The throttle he used on his August flight consisted of a piston in a tube that has a row of inlet holes on one side and an exit port on the other. Withdrawing the piston uncovers the holes one after another, increasing the flow of peroxide in small increments.
Ross tested the design in numerous static runs with the rocketbelt anchored to the ground. The flow through the throttle at these pressures is hugely complex, and the tests were designed to find out whether it was reliable under all the conditions the device would be likely to experience during flight. Everything seemed fine.
However, during his fateful flight Ross opened the throttle too quickly. The sudden increase in pressure pushed the piston to its fully open position and held it there, a situation known as hydraulic lock. Ross hadn’t realised his throttle could jam like that. “My next flight was going to be untethered,” he says. “There’s enough fuel to reach 8000 feet if you fly straight up.”
Ross approached Matt Linfield, an engineer who runs Linfield Precision Engineering near Ross’s home, to come up with a better throttle. Linfield chose a design based on a needle valve, commonly used in the automotive and aerospace industry, in which a long, tapered needle sits inside a similarly shaped sleeve. The valve is opened by withdrawing the piston, so opening up a gap between the needle and the sleeve and allowing fuel to flow through. Pushing the piston back into the sleeve closes the valve. The valve is fail-safe: fuel flows in at the wider end of the sleeve, and out from the narrow end, so it exerts pressure on the piston that ensures the default position is shut. “You always want it to be fail-safe,” says Linfield.

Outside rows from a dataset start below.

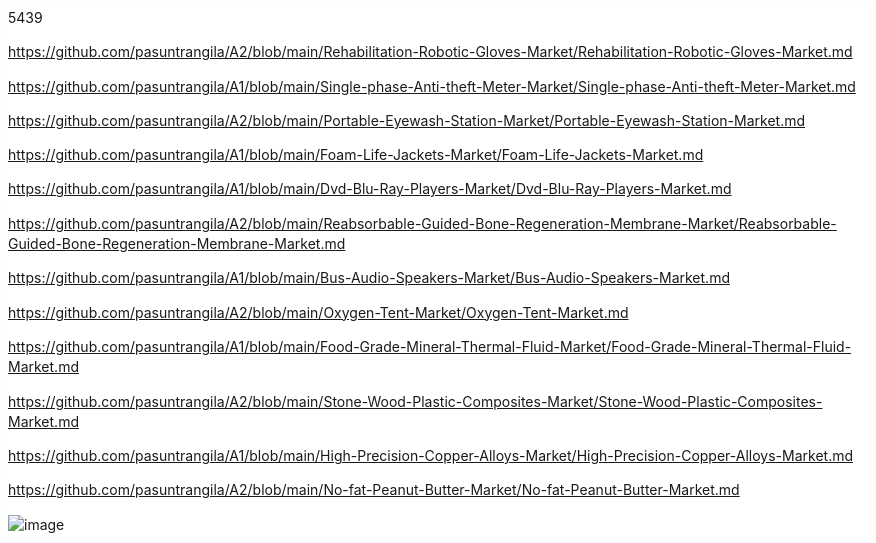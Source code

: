 5439</p><p><a href="https://github.com/pasuntrangila/A2/blob/main/Rehabilitation-Robotic-Gloves-Market/Rehabilitation-Robotic-Gloves-Market.md">https://github.com/pasuntrangila/A2/blob/main/Rehabilitation-Robotic-Gloves-Market/Rehabilitation-Robotic-Gloves-Market.md</a></p><p><a href="https://github.com/pasuntrangila/A1/blob/main/Single-phase-Anti-theft-Meter-Market/Single-phase-Anti-theft-Meter-Market.md">https://github.com/pasuntrangila/A1/blob/main/Single-phase-Anti-theft-Meter-Market/Single-phase-Anti-theft-Meter-Market.md</a></p><p><a href="https://github.com/pasuntrangila/A2/blob/main/Portable-Eyewash-Station-Market/Portable-Eyewash-Station-Market.md">https://github.com/pasuntrangila/A2/blob/main/Portable-Eyewash-Station-Market/Portable-Eyewash-Station-Market.md</a></p><p><a href="https://github.com/pasuntrangila/A1/blob/main/Foam-Life-Jackets-Market/Foam-Life-Jackets-Market.md">https://github.com/pasuntrangila/A1/blob/main/Foam-Life-Jackets-Market/Foam-Life-Jackets-Market.md</a></p><p><a href="https://github.com/pasuntrangila/A1/blob/main/Dvd-Blu-Ray-Players-Market/Dvd-Blu-Ray-Players-Market.md">https://github.com/pasuntrangila/A1/blob/main/Dvd-Blu-Ray-Players-Market/Dvd-Blu-Ray-Players-Market.md</a></p><p><a href="https://github.com/pasuntrangila/A2/blob/main/Reabsorbable-Guided-Bone-Regeneration-Membrane-Market/Reabsorbable-Guided-Bone-Regeneration-Membrane-Market.md">https://github.com/pasuntrangila/A2/blob/main/Reabsorbable-Guided-Bone-Regeneration-Membrane-Market/Reabsorbable-Guided-Bone-Regeneration-Membrane-Market.md</a></p><p><a href="https://github.com/pasuntrangila/A1/blob/main/Bus-Audio-Speakers-Market/Bus-Audio-Speakers-Market.md">https://github.com/pasuntrangila/A1/blob/main/Bus-Audio-Speakers-Market/Bus-Audio-Speakers-Market.md</a></p><p><a href="https://github.com/pasuntrangila/A2/blob/main/Oxygen-Tent-Market/Oxygen-Tent-Market.md">https://github.com/pasuntrangila/A2/blob/main/Oxygen-Tent-Market/Oxygen-Tent-Market.md</a></p><p><a href="https://github.com/pasuntrangila/A1/blob/main/Food-Grade-Mineral-Thermal-Fluid-Market/Food-Grade-Mineral-Thermal-Fluid-Market.md">https://github.com/pasuntrangila/A1/blob/main/Food-Grade-Mineral-Thermal-Fluid-Market/Food-Grade-Mineral-Thermal-Fluid-Market.md</a></p><p><a href="https://github.com/pasuntrangila/A2/blob/main/Stone-Wood-Plastic-Composites-Market/Stone-Wood-Plastic-Composites-Market.md">https://github.com/pasuntrangila/A2/blob/main/Stone-Wood-Plastic-Composites-Market/Stone-Wood-Plastic-Composites-Market.md</a></p><p><a href="https://github.com/pasuntrangila/A1/blob/main/High-Precision-Copper-Alloys-Market/High-Precision-Copper-Alloys-Market.md">https://github.com/pasuntrangila/A1/blob/main/High-Precision-Copper-Alloys-Market/High-Precision-Copper-Alloys-Market.md</a></p><p><a href="https://github.com/pasuntrangila/A2/blob/main/No-fat-Peanut-Butter-Market/No-fat-Peanut-Butter-Market.md">https://github.com/pasuntrangila/A2/blob/main/No-fat-Peanut-Butter-Market/No-fat-Peanut-Butter-Market.md</a></p>
![image](https://github.com/user-attachments/assets/5fec456d-1fdc-4187-8d4a-03c5060a52b4)
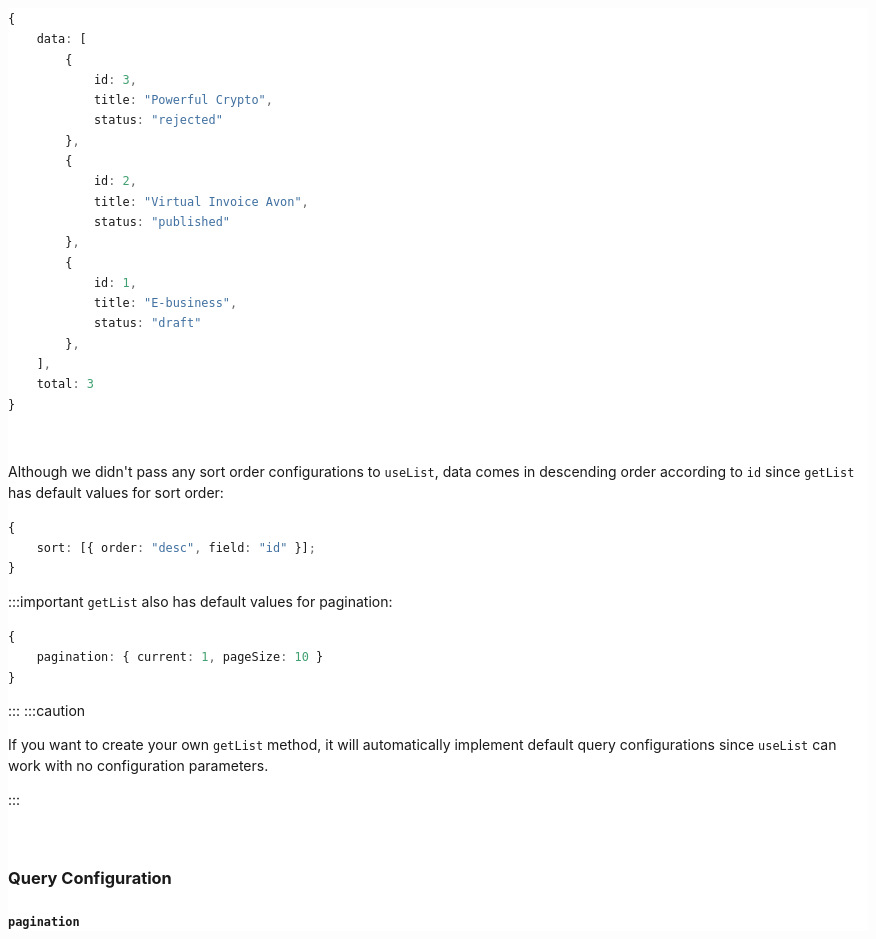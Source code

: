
 ```ts title="postListQueryResult.data"
{
    data: [
        {
            id: 3,
            title: "Powerful Crypto",
            status: "rejected"
        },
        {
            id: 2,
            title: "Virtual Invoice Avon",
            status: "published"
        },
        {
            id: 1,
            title: "E-business",
            status: "draft"
        },
    ],
    total: 3
}
```

<br />

Although we didn't pass any sort order configurations to `useList`, data comes in descending order according to `id` since `getList` has default values for sort order:

```ts
{
    sort: [{ order: "desc", field: "id" }];
}
```

:::important
`getList` also has default values for pagination:

```ts
{
    pagination: { current: 1, pageSize: 10 }
}
```

:::
:::caution

If you want to create your own `getList` method, it will automatically implement default query configurations since `useList` can work with no configuration parameters.

:::

<br/>

### Query Configuration

#### `pagination`
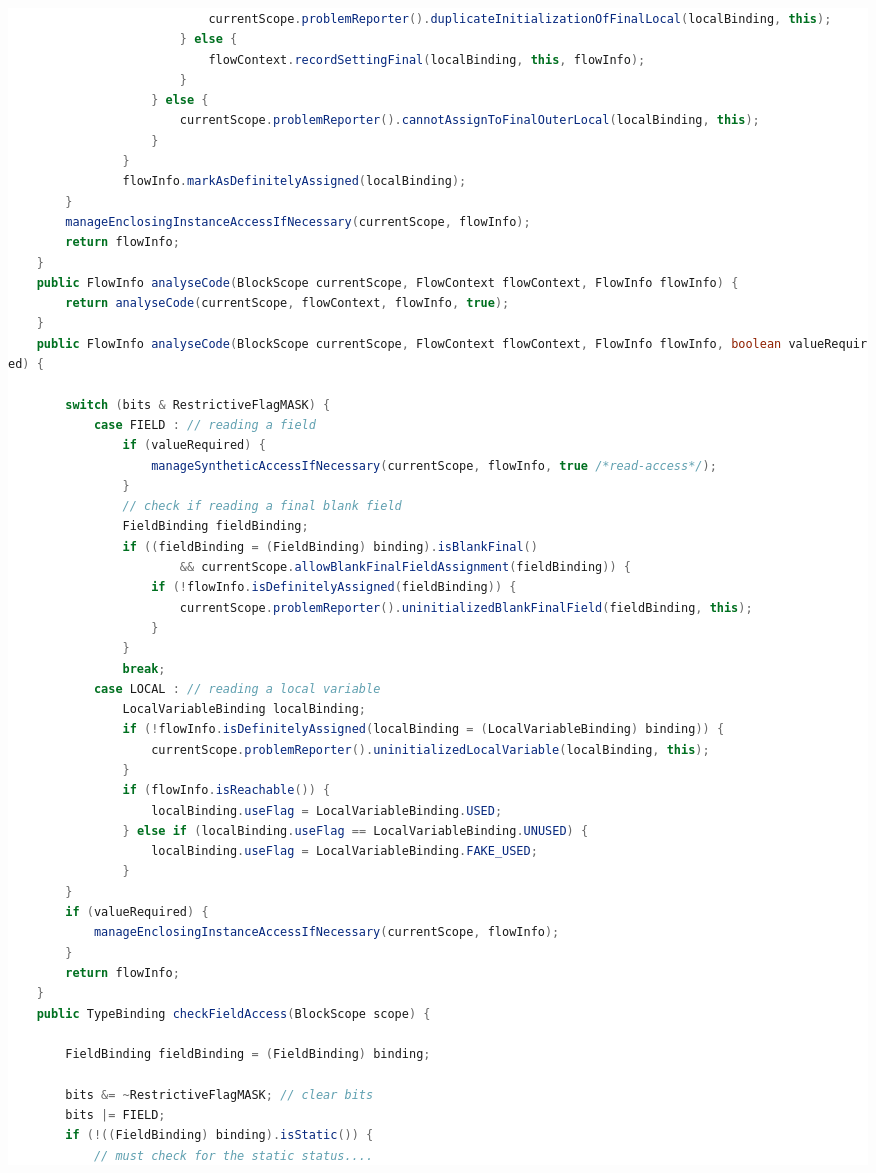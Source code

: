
 ```java
							currentScope.problemReporter().duplicateInitializationOfFinalLocal(localBinding, this);
						} else {
							flowContext.recordSettingFinal(localBinding, this, flowInfo);								
						}
					} else {
						currentScope.problemReporter().cannotAssignToFinalOuterLocal(localBinding, this);
					}
				}
				flowInfo.markAsDefinitelyAssigned(localBinding);
		}
		manageEnclosingInstanceAccessIfNecessary(currentScope, flowInfo);
		return flowInfo;
	}
	public FlowInfo analyseCode(BlockScope currentScope, FlowContext flowContext, FlowInfo flowInfo) {
		return analyseCode(currentScope, flowContext, flowInfo, true);
	}
	public FlowInfo analyseCode(BlockScope currentScope, FlowContext flowContext, FlowInfo flowInfo, boolean valueRequired) {
	
		switch (bits & RestrictiveFlagMASK) {
			case FIELD : // reading a field
				if (valueRequired) {
					manageSyntheticAccessIfNecessary(currentScope, flowInfo, true /*read-access*/);
				}
				// check if reading a final blank field
				FieldBinding fieldBinding;
				if ((fieldBinding = (FieldBinding) binding).isBlankFinal() 
						&& currentScope.allowBlankFinalFieldAssignment(fieldBinding)) {
					if (!flowInfo.isDefinitelyAssigned(fieldBinding)) {
						currentScope.problemReporter().uninitializedBlankFinalField(fieldBinding, this);
					}
				}
				break;
			case LOCAL : // reading a local variable
				LocalVariableBinding localBinding;
				if (!flowInfo.isDefinitelyAssigned(localBinding = (LocalVariableBinding) binding)) {
					currentScope.problemReporter().uninitializedLocalVariable(localBinding, this);
				}
				if (flowInfo.isReachable()) {
					localBinding.useFlag = LocalVariableBinding.USED;
				} else if (localBinding.useFlag == LocalVariableBinding.UNUSED) {
					localBinding.useFlag = LocalVariableBinding.FAKE_USED;
				}
		}
		if (valueRequired) {
			manageEnclosingInstanceAccessIfNecessary(currentScope, flowInfo);
		}
		return flowInfo;
	}
	public TypeBinding checkFieldAccess(BlockScope scope) {
	
		FieldBinding fieldBinding = (FieldBinding) binding;
		
		bits &= ~RestrictiveFlagMASK; // clear bits
		bits |= FIELD;
		if (!((FieldBinding) binding).isStatic()) {
			// must check for the static status....
```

Ross is now putting the new design through its paces in static tests. So far everything looks good, and Ross believes he will be airborne before the end of the year. Eventually he plans to fly the device for a fee at high-profile events around the world, just as Suitor did in 1984.
But what about the rest of us? Ross has no illusions about the future of rocketbelts. Their limited flight time and inherent danger mean that few people will ever get to fly one. Ross has little doubt that this can only be a good thing. “Can you imagine if everyone had one of these?” he says. “It would be chaos.”